Abstract
Summary
Pancreatectomy with arterial resection for locally advanced pancreatic duct adenocarcinoma (PDA) is associated with high morbidity and is thus considered as a contraindication. The aim of our study was to report our experience of pancreatectomy with planned arterial resection for locally advanced PDA based on specific selection criteria.
Material and methods
All patients receiving pancreatectomy for PDA between October 2008 and July 2014 were reviewed. The patients were classified into group 1, pancreatectomy without vascular resection (66 patients); group 2, pancreatectomy with isolated venous resection (31 patients), and group 3, pancreatectomy with arterial resection for locally advanced PDA (14 patients). The primary selection criteria for arterial resection was the possibility of achieving a complete resection based on the extent of axial encasement, the absence of tumor invasion at the origin of celiac trunk (CT) and superior mesenteric artery (SMA), and a free distal arterial segment allowing reconstruction. Patient outcomes and survival were analyzed.
Results
Six SMA, two CT, four common hepatic artery, and two replaced right hepatic artery resections were undertaken. The preferred arterial reconstruction was splenic artery transposition. Group 3 had a higher preoperative weight loss, a longer operative time, and a higher incidence of intraoperative blood transfusion. Ninety-day mortality occurred in three patients in groups 1 and 2. There were no statistically significant differences in the incidence, grade, and type of complications in the three groups. Postoperative pancreatic fistula and postpancreatectomy hemorrhage were also comparable. In group 3, none had arterial wall invasion and nine patients had recurrence (seven metastatic and two loco-regional).
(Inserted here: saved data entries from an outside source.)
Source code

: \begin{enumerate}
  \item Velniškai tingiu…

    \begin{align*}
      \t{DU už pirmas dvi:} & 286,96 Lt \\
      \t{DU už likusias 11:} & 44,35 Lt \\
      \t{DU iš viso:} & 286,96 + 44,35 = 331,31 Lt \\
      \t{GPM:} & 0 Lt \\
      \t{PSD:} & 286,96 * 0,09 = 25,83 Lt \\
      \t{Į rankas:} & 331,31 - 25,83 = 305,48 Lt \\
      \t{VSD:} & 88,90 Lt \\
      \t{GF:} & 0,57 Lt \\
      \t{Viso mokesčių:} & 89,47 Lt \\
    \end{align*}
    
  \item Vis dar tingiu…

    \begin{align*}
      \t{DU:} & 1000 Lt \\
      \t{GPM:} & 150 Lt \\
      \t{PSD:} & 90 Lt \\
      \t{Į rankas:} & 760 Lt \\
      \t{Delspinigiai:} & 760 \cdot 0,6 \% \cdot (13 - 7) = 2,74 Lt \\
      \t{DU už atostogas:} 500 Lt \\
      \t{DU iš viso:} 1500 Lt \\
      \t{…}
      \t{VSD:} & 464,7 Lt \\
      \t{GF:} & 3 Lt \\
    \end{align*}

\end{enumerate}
Survival and disease-free survival were comparable between groups.
Conclusion
Planned arterial resection for PDA can be performed safely with a good outcome in highly selected patients. Key elements for defining the resectability is based on the extent of the axial arterial encasement with two criteria: the origin of the CT and SMA are free from tumor invasion and the possibility of distal reconstruction.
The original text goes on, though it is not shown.